═════ Data records ═════

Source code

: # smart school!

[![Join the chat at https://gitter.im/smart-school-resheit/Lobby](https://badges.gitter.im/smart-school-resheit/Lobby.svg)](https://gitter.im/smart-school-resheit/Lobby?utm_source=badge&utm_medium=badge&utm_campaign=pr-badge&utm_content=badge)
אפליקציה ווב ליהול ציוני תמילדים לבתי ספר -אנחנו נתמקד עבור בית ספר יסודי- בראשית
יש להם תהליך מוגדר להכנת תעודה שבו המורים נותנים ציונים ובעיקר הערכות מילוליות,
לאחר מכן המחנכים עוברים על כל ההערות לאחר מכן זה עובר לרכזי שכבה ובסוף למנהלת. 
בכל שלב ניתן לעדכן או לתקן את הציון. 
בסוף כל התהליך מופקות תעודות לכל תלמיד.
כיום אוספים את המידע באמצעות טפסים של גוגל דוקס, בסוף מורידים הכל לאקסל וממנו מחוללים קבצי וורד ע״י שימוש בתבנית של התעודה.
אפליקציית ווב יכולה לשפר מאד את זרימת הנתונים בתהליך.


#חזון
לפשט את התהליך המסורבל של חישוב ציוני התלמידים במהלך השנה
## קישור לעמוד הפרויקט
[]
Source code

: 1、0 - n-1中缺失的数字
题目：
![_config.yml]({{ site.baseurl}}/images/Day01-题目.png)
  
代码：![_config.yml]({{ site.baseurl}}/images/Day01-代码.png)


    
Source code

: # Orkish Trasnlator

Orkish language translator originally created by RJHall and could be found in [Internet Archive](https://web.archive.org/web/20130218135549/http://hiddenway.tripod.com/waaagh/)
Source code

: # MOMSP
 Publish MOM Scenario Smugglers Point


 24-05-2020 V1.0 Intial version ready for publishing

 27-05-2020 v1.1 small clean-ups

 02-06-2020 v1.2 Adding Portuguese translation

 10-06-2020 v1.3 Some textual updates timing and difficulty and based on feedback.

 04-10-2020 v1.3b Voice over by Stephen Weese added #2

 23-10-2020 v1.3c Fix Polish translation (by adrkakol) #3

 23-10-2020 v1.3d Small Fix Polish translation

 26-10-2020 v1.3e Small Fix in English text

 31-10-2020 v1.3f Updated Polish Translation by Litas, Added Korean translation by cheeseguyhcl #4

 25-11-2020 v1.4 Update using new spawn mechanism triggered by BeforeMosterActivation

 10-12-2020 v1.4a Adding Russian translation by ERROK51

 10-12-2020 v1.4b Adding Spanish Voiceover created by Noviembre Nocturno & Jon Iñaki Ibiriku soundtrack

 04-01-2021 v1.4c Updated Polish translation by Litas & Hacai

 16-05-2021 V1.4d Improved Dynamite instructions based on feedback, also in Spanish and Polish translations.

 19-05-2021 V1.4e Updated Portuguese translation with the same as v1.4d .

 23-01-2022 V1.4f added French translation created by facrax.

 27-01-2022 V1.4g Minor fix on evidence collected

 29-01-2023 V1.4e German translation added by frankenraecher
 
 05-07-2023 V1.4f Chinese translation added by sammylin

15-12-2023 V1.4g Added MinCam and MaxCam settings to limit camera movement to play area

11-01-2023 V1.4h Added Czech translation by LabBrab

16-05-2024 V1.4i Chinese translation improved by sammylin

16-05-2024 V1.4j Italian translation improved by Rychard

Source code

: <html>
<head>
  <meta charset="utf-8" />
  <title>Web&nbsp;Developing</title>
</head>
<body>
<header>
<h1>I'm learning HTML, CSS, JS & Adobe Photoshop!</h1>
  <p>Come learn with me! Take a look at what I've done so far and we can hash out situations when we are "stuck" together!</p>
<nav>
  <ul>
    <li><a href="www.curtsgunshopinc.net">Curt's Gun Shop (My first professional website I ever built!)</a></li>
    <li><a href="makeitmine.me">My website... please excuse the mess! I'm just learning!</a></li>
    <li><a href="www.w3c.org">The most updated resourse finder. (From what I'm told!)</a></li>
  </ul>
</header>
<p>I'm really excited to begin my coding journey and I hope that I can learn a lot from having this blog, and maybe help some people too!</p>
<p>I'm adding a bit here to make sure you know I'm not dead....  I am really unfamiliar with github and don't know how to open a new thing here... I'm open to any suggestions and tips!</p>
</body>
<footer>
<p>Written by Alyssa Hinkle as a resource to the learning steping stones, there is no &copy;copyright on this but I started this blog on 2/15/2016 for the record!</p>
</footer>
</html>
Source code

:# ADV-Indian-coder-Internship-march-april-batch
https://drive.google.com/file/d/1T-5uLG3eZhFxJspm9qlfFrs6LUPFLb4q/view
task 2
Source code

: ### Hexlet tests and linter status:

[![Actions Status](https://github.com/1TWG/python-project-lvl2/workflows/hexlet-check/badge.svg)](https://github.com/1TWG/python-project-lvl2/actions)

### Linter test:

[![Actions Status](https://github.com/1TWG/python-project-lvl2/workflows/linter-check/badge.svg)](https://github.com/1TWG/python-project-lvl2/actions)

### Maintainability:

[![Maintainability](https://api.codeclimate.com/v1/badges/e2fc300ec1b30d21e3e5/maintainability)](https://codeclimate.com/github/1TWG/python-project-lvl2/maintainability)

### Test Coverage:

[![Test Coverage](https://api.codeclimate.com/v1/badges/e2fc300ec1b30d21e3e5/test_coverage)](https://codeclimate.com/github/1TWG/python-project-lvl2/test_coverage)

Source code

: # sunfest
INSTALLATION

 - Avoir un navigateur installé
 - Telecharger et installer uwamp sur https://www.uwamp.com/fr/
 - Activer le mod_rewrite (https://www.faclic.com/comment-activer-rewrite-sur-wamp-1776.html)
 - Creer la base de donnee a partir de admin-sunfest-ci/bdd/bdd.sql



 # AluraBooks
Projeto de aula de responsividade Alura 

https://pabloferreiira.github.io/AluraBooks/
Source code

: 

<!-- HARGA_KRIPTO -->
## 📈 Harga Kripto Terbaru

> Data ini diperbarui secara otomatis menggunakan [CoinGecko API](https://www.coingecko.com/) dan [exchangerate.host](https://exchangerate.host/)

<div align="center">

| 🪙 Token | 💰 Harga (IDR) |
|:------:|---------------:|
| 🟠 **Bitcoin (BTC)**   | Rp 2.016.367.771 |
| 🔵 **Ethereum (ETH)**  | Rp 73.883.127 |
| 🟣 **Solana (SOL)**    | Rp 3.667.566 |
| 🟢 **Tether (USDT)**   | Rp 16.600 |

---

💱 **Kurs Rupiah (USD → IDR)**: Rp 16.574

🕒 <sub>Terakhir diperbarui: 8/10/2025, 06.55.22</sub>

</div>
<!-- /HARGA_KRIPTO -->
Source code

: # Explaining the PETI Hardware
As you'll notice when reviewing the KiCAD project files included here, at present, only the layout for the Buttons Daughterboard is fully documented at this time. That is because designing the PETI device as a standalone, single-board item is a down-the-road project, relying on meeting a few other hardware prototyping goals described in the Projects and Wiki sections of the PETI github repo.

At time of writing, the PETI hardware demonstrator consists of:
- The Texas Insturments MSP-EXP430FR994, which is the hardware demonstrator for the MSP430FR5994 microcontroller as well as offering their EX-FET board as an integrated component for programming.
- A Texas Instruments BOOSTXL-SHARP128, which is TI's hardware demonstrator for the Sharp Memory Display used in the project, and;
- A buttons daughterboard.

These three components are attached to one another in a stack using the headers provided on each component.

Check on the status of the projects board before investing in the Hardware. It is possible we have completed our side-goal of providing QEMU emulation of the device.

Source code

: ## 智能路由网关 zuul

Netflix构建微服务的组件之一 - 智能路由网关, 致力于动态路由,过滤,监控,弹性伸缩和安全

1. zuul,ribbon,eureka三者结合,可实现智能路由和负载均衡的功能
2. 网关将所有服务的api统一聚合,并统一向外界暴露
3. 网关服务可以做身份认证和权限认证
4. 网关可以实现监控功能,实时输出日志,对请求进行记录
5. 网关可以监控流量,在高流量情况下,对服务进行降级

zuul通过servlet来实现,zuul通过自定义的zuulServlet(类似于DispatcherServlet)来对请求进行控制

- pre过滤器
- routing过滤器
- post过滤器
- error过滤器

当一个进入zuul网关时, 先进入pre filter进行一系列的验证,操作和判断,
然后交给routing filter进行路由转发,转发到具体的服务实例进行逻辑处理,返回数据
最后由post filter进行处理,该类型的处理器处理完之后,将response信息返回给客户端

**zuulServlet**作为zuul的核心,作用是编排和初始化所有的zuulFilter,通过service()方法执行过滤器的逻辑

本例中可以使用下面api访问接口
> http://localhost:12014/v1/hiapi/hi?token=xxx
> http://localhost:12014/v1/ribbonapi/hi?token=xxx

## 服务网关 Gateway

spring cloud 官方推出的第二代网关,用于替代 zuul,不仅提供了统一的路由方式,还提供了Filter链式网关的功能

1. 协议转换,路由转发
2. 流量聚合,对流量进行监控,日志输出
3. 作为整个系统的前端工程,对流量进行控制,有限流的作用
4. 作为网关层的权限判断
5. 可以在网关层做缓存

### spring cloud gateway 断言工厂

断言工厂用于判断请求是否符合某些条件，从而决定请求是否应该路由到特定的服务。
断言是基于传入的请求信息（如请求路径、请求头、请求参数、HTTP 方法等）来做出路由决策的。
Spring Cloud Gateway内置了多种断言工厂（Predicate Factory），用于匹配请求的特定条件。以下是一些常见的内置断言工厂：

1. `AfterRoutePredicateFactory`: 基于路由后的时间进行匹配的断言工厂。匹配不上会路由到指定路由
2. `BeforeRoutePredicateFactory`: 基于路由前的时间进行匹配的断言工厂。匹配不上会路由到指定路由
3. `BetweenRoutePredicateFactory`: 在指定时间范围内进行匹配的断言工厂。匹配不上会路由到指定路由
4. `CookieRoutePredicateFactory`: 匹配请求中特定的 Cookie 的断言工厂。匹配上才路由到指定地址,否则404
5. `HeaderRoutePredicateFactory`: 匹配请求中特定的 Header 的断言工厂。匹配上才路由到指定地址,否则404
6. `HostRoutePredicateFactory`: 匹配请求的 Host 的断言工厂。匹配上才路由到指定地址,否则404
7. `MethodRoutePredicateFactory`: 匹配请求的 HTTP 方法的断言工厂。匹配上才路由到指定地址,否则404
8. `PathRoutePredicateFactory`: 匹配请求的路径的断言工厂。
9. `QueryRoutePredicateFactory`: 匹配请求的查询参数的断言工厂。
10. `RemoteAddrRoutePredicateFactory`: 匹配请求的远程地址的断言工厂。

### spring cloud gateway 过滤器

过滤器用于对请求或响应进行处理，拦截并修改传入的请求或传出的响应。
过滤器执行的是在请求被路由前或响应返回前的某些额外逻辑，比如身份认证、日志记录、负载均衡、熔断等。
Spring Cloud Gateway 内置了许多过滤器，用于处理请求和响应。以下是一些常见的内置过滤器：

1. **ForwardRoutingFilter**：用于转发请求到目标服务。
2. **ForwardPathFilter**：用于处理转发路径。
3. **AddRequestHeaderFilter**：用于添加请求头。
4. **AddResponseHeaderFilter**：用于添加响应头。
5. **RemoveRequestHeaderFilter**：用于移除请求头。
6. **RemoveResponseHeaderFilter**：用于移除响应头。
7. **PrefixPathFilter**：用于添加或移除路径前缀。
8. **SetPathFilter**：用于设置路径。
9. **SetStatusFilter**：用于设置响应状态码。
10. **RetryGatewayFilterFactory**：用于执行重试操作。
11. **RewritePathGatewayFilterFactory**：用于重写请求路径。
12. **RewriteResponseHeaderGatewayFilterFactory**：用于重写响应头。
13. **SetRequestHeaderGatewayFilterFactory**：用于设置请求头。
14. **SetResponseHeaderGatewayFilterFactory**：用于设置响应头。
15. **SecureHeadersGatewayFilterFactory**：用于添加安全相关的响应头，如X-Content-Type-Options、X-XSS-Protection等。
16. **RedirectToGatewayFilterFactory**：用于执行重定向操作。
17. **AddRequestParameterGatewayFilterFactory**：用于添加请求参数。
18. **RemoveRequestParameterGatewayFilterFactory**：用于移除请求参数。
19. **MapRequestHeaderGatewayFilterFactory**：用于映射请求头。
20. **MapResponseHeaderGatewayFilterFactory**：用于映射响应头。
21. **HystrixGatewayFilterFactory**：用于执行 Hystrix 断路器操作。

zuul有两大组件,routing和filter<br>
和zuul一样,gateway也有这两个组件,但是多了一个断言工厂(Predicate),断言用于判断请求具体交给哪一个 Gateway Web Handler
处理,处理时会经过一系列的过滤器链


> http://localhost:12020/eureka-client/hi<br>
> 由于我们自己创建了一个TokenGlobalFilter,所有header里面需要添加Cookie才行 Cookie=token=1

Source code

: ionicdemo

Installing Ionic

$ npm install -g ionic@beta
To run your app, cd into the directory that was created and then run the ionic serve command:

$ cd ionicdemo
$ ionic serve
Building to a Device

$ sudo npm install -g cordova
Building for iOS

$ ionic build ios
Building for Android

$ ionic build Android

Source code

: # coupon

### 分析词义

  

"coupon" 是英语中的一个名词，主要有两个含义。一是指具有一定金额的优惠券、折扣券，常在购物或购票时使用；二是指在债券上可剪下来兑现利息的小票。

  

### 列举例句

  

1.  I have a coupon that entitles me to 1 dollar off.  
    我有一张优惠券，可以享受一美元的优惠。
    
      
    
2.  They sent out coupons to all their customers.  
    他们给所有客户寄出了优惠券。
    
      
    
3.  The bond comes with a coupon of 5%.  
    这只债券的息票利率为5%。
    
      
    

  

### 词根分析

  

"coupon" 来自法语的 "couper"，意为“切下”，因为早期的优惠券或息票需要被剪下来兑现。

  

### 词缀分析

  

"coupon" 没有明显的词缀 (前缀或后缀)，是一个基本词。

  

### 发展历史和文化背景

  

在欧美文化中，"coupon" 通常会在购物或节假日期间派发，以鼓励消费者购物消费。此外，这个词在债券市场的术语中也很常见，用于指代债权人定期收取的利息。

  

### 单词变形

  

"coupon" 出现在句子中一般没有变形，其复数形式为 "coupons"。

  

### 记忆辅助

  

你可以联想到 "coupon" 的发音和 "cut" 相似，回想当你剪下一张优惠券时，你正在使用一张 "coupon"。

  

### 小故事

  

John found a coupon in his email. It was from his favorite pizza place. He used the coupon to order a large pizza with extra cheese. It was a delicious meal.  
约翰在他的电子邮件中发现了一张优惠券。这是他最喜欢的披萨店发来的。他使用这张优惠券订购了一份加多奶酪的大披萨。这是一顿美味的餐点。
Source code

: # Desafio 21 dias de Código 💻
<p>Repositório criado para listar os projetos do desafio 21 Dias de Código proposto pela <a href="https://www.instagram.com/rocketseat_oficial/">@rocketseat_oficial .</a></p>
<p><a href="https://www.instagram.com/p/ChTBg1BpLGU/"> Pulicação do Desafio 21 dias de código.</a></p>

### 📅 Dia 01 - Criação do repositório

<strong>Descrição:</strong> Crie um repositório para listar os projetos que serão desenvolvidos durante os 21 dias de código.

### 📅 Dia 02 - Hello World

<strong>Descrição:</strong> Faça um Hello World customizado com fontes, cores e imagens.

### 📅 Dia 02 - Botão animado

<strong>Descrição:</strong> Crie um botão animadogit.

═════

What to work on
Return exactly what appears above, from the first line of the entries to the line with "בסוף כל התהליך מופקות תעודות לכל תלמיד.", inclusive.

Exercise response
Source code

: # smart school!

[![Join the chat at https://gitter.im/smart-school-resheit/Lobby](https://badges.gitter.im/smart-school-resheit/Lobby.svg)](https://gitter.im/smart-school-resheit/Lobby?utm_source=badge&utm_medium=badge&utm_campaign=pr-badge&utm_content=badge)
אפליקציה ווב ליהול ציוני תמילדים לבתי ספר -אנחנו נתמקד עבור בית ספר יסודי- בראשית
יש להם תהליך מוגדר להכנת תעודה שבו המורים נותנים ציונים ובעיקר הערכות מילוליות,
לאחר מכן המחנכים עוברים על כל ההערות לאחר מכן זה עובר לרכזי שכבה ובסוף למנהלת. 
בכל שלב ניתן לעדכן או לתקן את הציון. 
בסוף כל התהליך מופקות תעודות לכל תלמיד.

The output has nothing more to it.